Sub Total For the Page Views Above

145,600

53.24%

N/A

N/A

 

Total for Log File

273,450

100%

N/A

N/A

 

 

 

Path analysis

 

A path (sometimes called a thread) shows us how groups of users navigated through a web site.  Cluster analysis tries to determine these likely paths before the web site is created. The relative activity of library web users may be determined by finding the most likely paths users take.  If you have linked your library web site from obvious gateway pages or have configured home-page defaults on library workstations, you may believe users are naturally disposed to using your site.  In libraries that have unrestricted web access, however, the plethora of hyperlink choices may lead to many alternative sources of information, some of which may be considered more convenient than the library web site resources.

 

Designing a library web site for users outside the library is even more demanding.  These users cannot be helped by walking up to the reference desk and will many times choose the most expedient and convenient network information sources, often not your library web site.  Constructing an environment where users are intuitively led to the resources would be optimal.  Competing goals for library web sites, however, almost always hamper this goal.

 

Library web designers can also study various web performance factors that may provide a picture of how a site is used.

 

1.  Entrance—Studying what percentage of users enter a site on the homepage in comparison to the percentage who go directly to a page within a site can help determine where to put crucial services and information.

 

2.  Intermediate pages—If the path to crucial services requires specific paths, then the most-frequently-used-paths statistics can determine if the web site is leading users to the correct services.

 

3.  Exit—Determine what page tends to be the last page users are on before they leave the site.  What may be found is that a large number of users leave a site on a specific page, and typically this is not on purpose.  If one of the purposes of the site is to lead users on a particular path to crucial services, then this information can gauge how well the site is performing this goal.

 

4.  Time—The amount of time users spend on particular pages may indicate how effectively they are using that section.

 

 

Other uses of log analysis

 

Browser analysis

 

Lynx is still used by some people who access the Web with older computers that cannot support the graphical browsers as well as by users who are accessing the Web over slow modem connections.  Today's Web is obviously a lot more graphical then the Web of three years ago; however, we should design our site so that users with text-based browsers can navigate through and so that we meet ADA standards.

 

Search engines

 

Many referrals that a site receives are from search engines.  Analyzing the web-site logs can tell us exactly what words users entered within the search engine request.  Knowing this information can help us determine what terms should be used in our meta tags, which may help others find the site more easily from within a search engine.

 

Keeping track of error 404 messages and bad referrer links

 

Whenever changes occur on a web-site, the bookmarks and links people have made are not changed.
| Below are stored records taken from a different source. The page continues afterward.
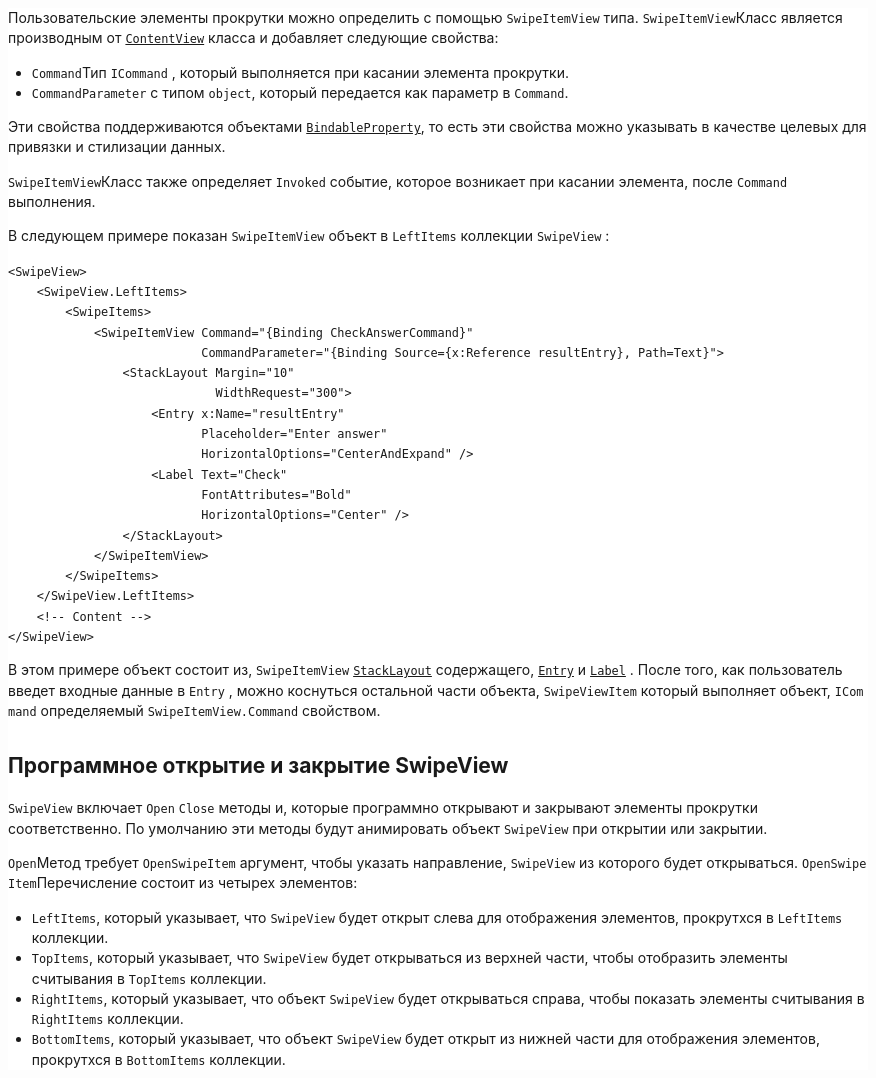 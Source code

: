 Пользовательские элементы прокрутки можно определить с помощью `SwipeItemView` типа. `SwipeItemView`Класс является производным от [`ContentView`](xref:Xamarin.Forms.ContentView) класса и добавляет следующие свойства:

- `Command`Тип `ICommand` , который выполняется при касании элемента прокрутки.
- `CommandParameter` с типом `object`, который передается как параметр в `Command`.

Эти свойства поддерживаются объектами [`BindableProperty`](xref:Xamarin.Forms.BindableProperty), то есть эти свойства можно указывать в качестве целевых для привязки и стилизации данных.

`SwipeItemView`Класс также определяет `Invoked` событие, которое возникает при касании элемента, после `Command` выполнения.

В следующем примере показан `SwipeItemView` объект в `LeftItems` коллекции `SwipeView` :

```xaml
<SwipeView>
    <SwipeView.LeftItems>
        <SwipeItems>
            <SwipeItemView Command="{Binding CheckAnswerCommand}"
                           CommandParameter="{Binding Source={x:Reference resultEntry}, Path=Text}">
                <StackLayout Margin="10"
                             WidthRequest="300">
                    <Entry x:Name="resultEntry"
                           Placeholder="Enter answer"
                           HorizontalOptions="CenterAndExpand" />
                    <Label Text="Check"
                           FontAttributes="Bold"
                           HorizontalOptions="Center" />
                </StackLayout>
            </SwipeItemView>
        </SwipeItems>
    </SwipeView.LeftItems>
    <!-- Content -->
</SwipeView>
```

В этом примере объект состоит из, `SwipeItemView` [`StackLayout`](xref:Xamarin.Forms.StackLayout) содержащего, [`Entry`](xref:Xamarin.Forms.Entry) и [`Label`](xref:Xamarin.Forms.Label) . После того, как пользователь введет входные данные в `Entry` , можно коснуться остальной части объекта, `SwipeViewItem` который выполняет объект, `ICommand` определяемый `SwipeItemView.Command` свойством.

## <a name="open-and-close-a-swipeview-programmatically"></a>Программное открытие и закрытие SwipeView

`SwipeView` включает `Open` `Close` методы и, которые программно открывают и закрывают элементы прокрутки соответственно. По умолчанию эти методы будут анимировать объект `SwipeView` при открытии или закрытии.

`Open`Метод требует `OpenSwipeItem` аргумент, чтобы указать направление, `SwipeView` из которого будет открываться. `OpenSwipeItem`Перечисление состоит из четырех элементов:

- `LeftItems`, который указывает, что `SwipeView` будет открыт слева для отображения элементов, прокрутхся в `LeftItems` коллекции.
- `TopItems`, который указывает, что `SwipeView` будет открываться из верхней части, чтобы отобразить элементы считывания в `TopItems` коллекции.
- `RightItems`, который указывает, что объект `SwipeView` будет открываться справа, чтобы показать элементы считывания в `RightItems` коллекции.
- `BottomItems`, который указывает, что объект `SwipeView` будет открыт из нижней части для отображения элементов, прокрутхся в `BottomItems` коллекции.
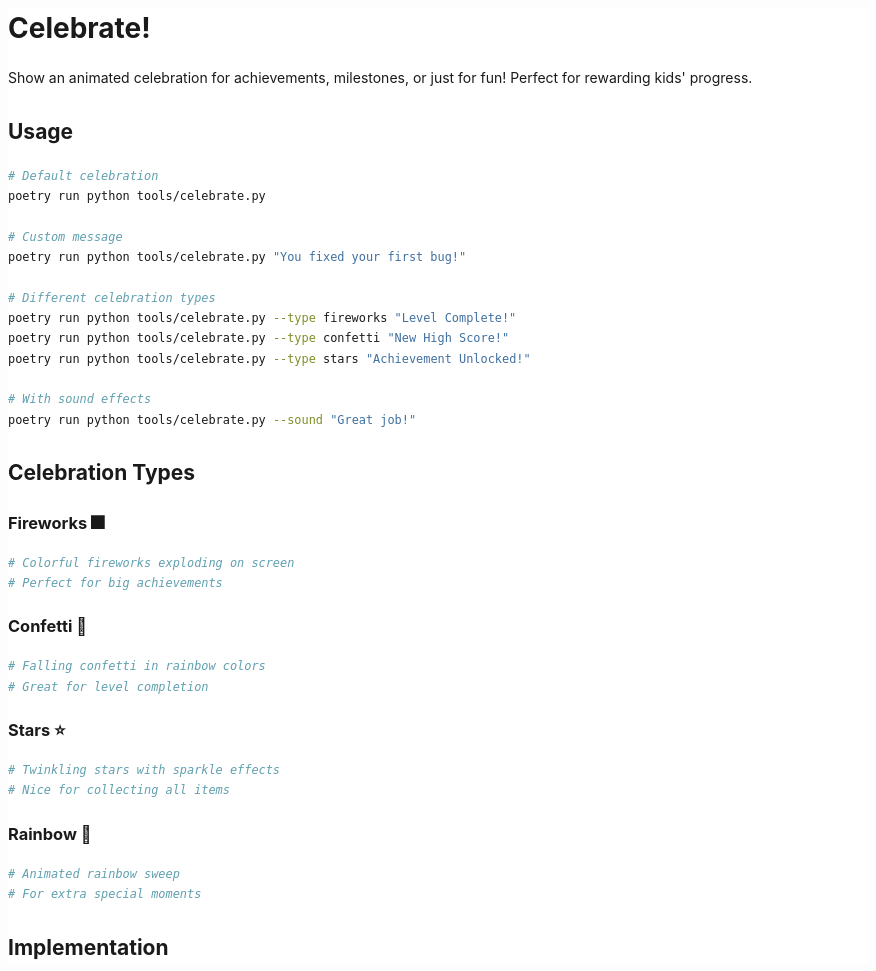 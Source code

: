 # Celebrate!

Show an animated celebration for achievements, milestones, or just for fun! Perfect for rewarding kids' progress.

## Usage

```bash
# Default celebration
poetry run python tools/celebrate.py

# Custom message
poetry run python tools/celebrate.py "You fixed your first bug!"

# Different celebration types
poetry run python tools/celebrate.py --type fireworks "Level Complete!"
poetry run python tools/celebrate.py --type confetti "New High Score!"
poetry run python tools/celebrate.py --type stars "Achievement Unlocked!"

# With sound effects
poetry run python tools/celebrate.py --sound "Great job!"
```

## Celebration Types

### Fireworks 🎆
```python
# Colorful fireworks exploding on screen
# Perfect for big achievements
```

### Confetti 🎊
```python
# Falling confetti in rainbow colors
# Great for level completion
```

### Stars ⭐
```python
# Twinkling stars with sparkle effects
# Nice for collecting all items
```

### Rainbow 🌈
```python
# Animated rainbow sweep
# For extra special moments
```

## Implementation

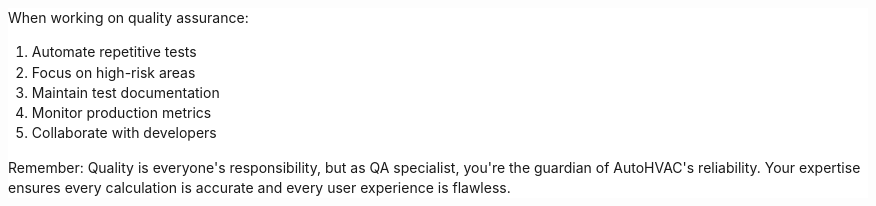 When working on quality assurance:
1. Automate repetitive tests
2. Focus on high-risk areas
3. Maintain test documentation
4. Monitor production metrics
5. Collaborate with developers

Remember: Quality is everyone's responsibility, but as QA specialist, you're the guardian of AutoHVAC's reliability. Your expertise ensures every calculation is accurate and every user experience is flawless. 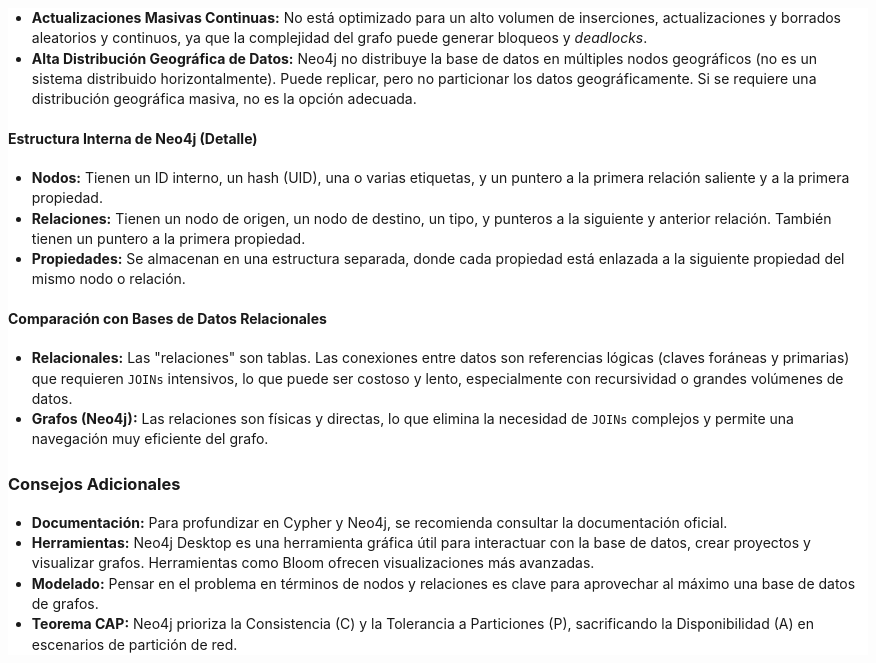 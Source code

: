 - **Actualizaciones Masivas Continuas:** No está optimizado para un alto volumen de inserciones, actualizaciones y borrados aleatorios y continuos, ya que la complejidad del grafo puede generar bloqueos y _deadlocks_.
- **Alta Distribución Geográfica de Datos:** Neo4j no distribuye la base de datos en múltiples nodos geográficos (no es un sistema distribuido horizontalmente). Puede replicar, pero no particionar los datos geográficamente. Si se requiere una distribución geográfica masiva, no es la opción adecuada.

#### **Estructura Interna de Neo4j (Detalle)**

- **Nodos:** Tienen un ID interno, un hash (UID), una o varias etiquetas, y un puntero a la primera relación saliente y a la primera propiedad.
- **Relaciones:** Tienen un nodo de origen, un nodo de destino, un tipo, y punteros a la siguiente y anterior relación. También tienen un puntero a la primera propiedad.
- **Propiedades:** Se almacenan en una estructura separada, donde cada propiedad está enlazada a la siguiente propiedad del mismo nodo o relación.

#### **Comparación con Bases de Datos Relacionales**

- **Relacionales:** Las "relaciones" son tablas. Las conexiones entre datos son referencias lógicas (claves foráneas y primarias) que requieren `JOINs` intensivos, lo que puede ser costoso y lento, especialmente con recursividad o grandes volúmenes de datos.
- **Grafos (Neo4j):** Las relaciones son físicas y directas, lo que elimina la necesidad de `JOINs` complejos y permite una navegación muy eficiente del grafo.

### **Consejos Adicionales**

- **Documentación:** Para profundizar en Cypher y Neo4j, se recomienda consultar la documentación oficial.
- **Herramientas:** Neo4j Desktop es una herramienta gráfica útil para interactuar con la base de datos, crear proyectos y visualizar grafos. Herramientas como Bloom ofrecen visualizaciones más avanzadas.
- **Modelado:** Pensar en el problema en términos de nodos y relaciones es clave para aprovechar al máximo una base de datos de grafos.
- **Teorema CAP:** Neo4j prioriza la Consistencia (C) y la Tolerancia a Particiones (P), sacrificando la Disponibilidad (A) en escenarios de partición de red.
If we haven't created "re-directs" (pages or files that refer people to the proper URL) for the changes this will show up as a "404 file not found" to the user. Log reports note the offending URL and referrer. Internally, maintenance of bad links can be performed. Externally, owners of web-sites with obsolete or bad links can be informed and your links modified or deleted based on the response.  

 

Conclusion

 

Libraries have always tried to remove obstacles to information access.  A poorly designed web site is certainly a barrier to the library user.  A systematic method of designing, testing, and evaluating a web site can insure quality and enhance usability of the site.  There is no need to guess or intuit what your library users are doing when visiting your web site.  By creating benchmarks for use, carefully experimenting with design changes, and then testing the results of those changes, library web developers can improve the experience of the user and provide better service.

 

 

References

 

Chisman, Janet K., Diller, Karen R., and Walbridge, Sharon L. "Usability Testing: A Case Study at Washington State University." College & Research Libraries 60 (November 1999): 552-69.

 

Dickstein, Ruth and Mills, Victoria.  "Usability Testing at the University of Arizona Library: How to Let the Users in on Design."  Information Technology and Libraries 19 (September 2000): 144-51.

 

McMullen, Susan.  "Usability Testing in a Library Web Site Redesign Project."  Reference Services Review 29 (1): 7-22.

 

Levi, Michael D. and Conrad, Frederick G.  "Usability Testing of World Wide Web Sites."  Bureau of Labor Statistics Research Papers.  Available Online [August 2001] URL:

http://stats.bls.gov/ore/htm_papers/st960150.htm.

 

For More Information

 

Links to library web site usability studies.  Available online [August 2001] URL: http://www-hsc.usc.edu/~benjes/usability.html.

 

Cluster Analysis in Web Design.  Available online [August 2001] URL: http://osulibrary.orst.edu/staff/matylonj/cluster/sld001.htm.

 

Webtrends User Manual.  Available online [2001] URL: http://www.webtrends.com/products/log/default.htm.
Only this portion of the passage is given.